Tennessee Tech’s Nontraditional Student Organization met Tuesday, Feb. 23 in Southwest Hall to discuss upcoming events and plans for 2016.
“A traditional student is defined as anyone 18 to 24 years old. They’re someone who’s starting college straight out of high school,” said Director of the Interdisciplinary Student Success Center, Jeannie Smith. “A nontraditional student is usually anyone who is typically 25 years or older who may have family and work obligations. Their needs are different from the typical student. They don’t live on campus.
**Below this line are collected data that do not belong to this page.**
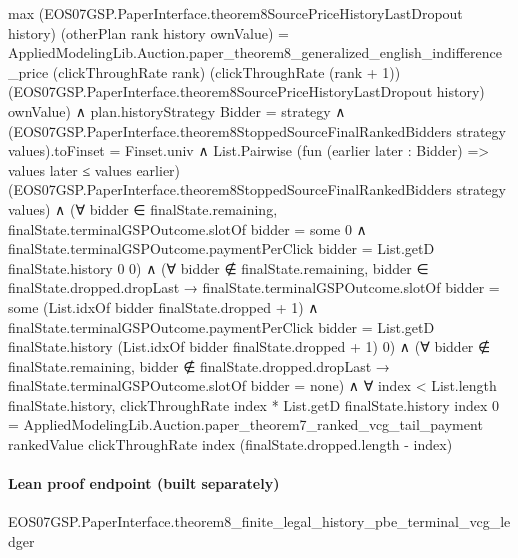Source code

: \documentclass[10pt]{article}
\begin{document}
\begin{ReviewVerbatim}
                              max (EOS07GSP.PaperInterface.theorem8SourcePriceHistoryLastDropout history)
                                  (otherPlan rank history ownValue) =
                                AppliedModelingLib.Auction.paper_theorem8_generalized_english_indifference_price
                                  (clickThroughRate rank) (clickThroughRate (rank + 1))
                                  (EOS07GSP.PaperInterface.theorem8SourcePriceHistoryLastDropout history) ownValue) ∧
                    plan.historyStrategy Bidder = strategy ∧
                      (EOS07GSP.PaperInterface.theorem8StoppedSourceFinalRankedBidders strategy values).toFinset =
                          Finset.univ ∧
                        List.Pairwise (fun (earlier later : Bidder) => values later ≤ values earlier)
                            (EOS07GSP.PaperInterface.theorem8StoppedSourceFinalRankedBidders strategy values) ∧
                          (∀ bidder ∈ finalState.remaining,
                              finalState.terminalGSPOutcome.slotOf bidder = some 0 ∧
                                finalState.terminalGSPOutcome.paymentPerClick bidder =
                                  List.getD finalState.history 0 0) ∧
                            (∀ bidder ∉ finalState.remaining,
                                bidder ∈ finalState.dropped.dropLast →
                                  finalState.terminalGSPOutcome.slotOf bidder =
                                      some (List.idxOf bidder finalState.dropped + 1) ∧
                                    finalState.terminalGSPOutcome.paymentPerClick bidder =
                                      List.getD finalState.history (List.idxOf bidder finalState.dropped + 1) 0) ∧
                              (∀ bidder ∉ finalState.remaining,
                                  bidder ∉ finalState.dropped.dropLast →
                                    finalState.terminalGSPOutcome.slotOf bidder = none) ∧
                                ∀ index < List.length finalState.history,
                                  clickThroughRate index * List.getD finalState.history index 0 =
                                    AppliedModelingLib.Auction.paper_theorem7_ranked_vcg_tail_payment rankedValue
                                      clickThroughRate index (finalState.dropped.length - index)
\end{ReviewVerbatim}



\paragraph{Lean proof endpoint (built separately)}\begin{ReviewVerbatim}
EOS07GSP.PaperInterface.theorem8_finite_legal_history_pbe_terminal_vcg_ledger
\end{ReviewVerbatim}
\end{document}
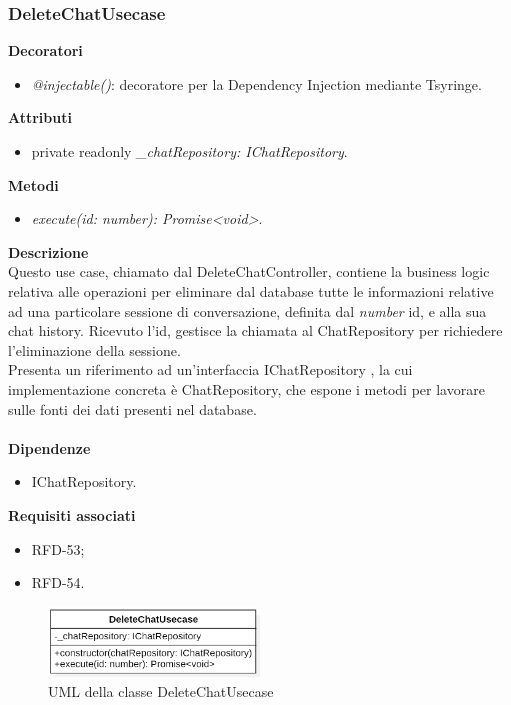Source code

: \subsubsection{DeleteChatUsecase}
\textbf{Decoratori}
\begin{itemize}
    \item \textit{@injectable()}: decoratore per la Dependency Injection mediante Tsyringe.
\end{itemize}
\textbf{Attributi}
\begin{itemize}
    \item private readonly \textit{\_chatRepository: IChatRepository}.
\end{itemize}
\textbf{Metodi}
\begin{itemize}
    \item \textit{execute(id: number): Promise<void>}.
\end{itemize}
\textbf{Descrizione}\\
Questo use case, chiamato dal DeleteChatController, contiene la business logic relativa alle operazioni per eliminare dal database tutte le informazioni relative ad una particolare sessione di conversazione, definita dal \textit{number} id, e alla sua chat history. Ricevuto l'id, gestisce la chiamata al ChatRepository per richiedere l'eliminazione della sessione.\\
Presenta un riferimento ad un'interfaccia IChatRepository , la cui implementazione concreta è ChatRepository, che espone i metodi per lavorare sulle fonti dei dati presenti nel database.\\ \\
\textbf{Dipendenze}
\begin{itemize}
    \item IChatRepository.
\end{itemize}
\textbf{Requisiti associati}
\begin{itemize}[itemsep=-4pt]
    \item RFD-53;
    \item RFD-54.
\end{itemize}

\begin{figure}[h!]
    \centering  
    \includegraphics[width=0.5\textwidth]{DeleteChatUsecase.png}
    \caption{UML della classe DeleteChatUsecase}
\end{figure}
They just have different needs than a college student coming straight out of high school.”
New officer positions were elected; President Amy Collier, Vice President Tammy Long, Secretary Tara Bennett, and Student at Large Jeremy Burnsides were chosen for representation on Tech’s campus.
“For me this organization is a way to meet students I can better relate to outside of school, many of us have children and jobs,” said Collier, senior in child development and family relations. “It’s nice to be able to talk about life with someone who really understands the hardships of being a mom in college. I am 26, so I'm older than most students. I have been in college since fall of 2008. I took three semesters off after I had my daughter in 2012 and came back to finish my CDFR Degree.”
Those who participated in Tuesday’s meeting spoke about how comforting it was to find that there were others students like them on Tech’s campus. According to Smith, 12 to 14 percent of Tech’s population consist of those 26 years of age or older.
“There’s this huge push by the state to help find ways to get nontraditional students back into school and help them finish their degrees. For the first time I’ve ever known there’s this kind of support being given to the nontraditional students,” said Smith.
Events are being coordinated within the organization for students to meet and support one another.
“We’re possibly going to reach out and join forces with the Veterans group on campus to see if they’d like to participate with us to have a family day. The students and their families can bring a potluck dish and get together and have fun,” said Smith.
A food crawl was also mentioned by Long.
“I really like the idea of each major bringing a dish! It’s such a great idea for each major to get together with this,” said Long.
A mentoring program was discussed and, if put into action, would be available for nontraditional students within the organization who would like to talk with students who have been successful in their career paths who were also nontraditional students.
Those who wish to be a part of the organization are encouraged to join.
“It’s not a lot of work, we don’t ask a lot of our members. We just want to encourage all of the nontraditional students to pop in a meeting and say hi. Having people on campus who you can better relate to makes juggling school, work and life a little less stressful,” said Collier. “I am hoping we can really get this organization off the ground. I am looking forward to having an impact with nontraditional students on campus. I hope we can in some way help every one of them. We have some great plans for this semester, and I hope we keep involvement up and are able to make a difference on campus.”
The next meeting for NTSO will be March 15 at 5 p.m. in Southwest Hall Room 142.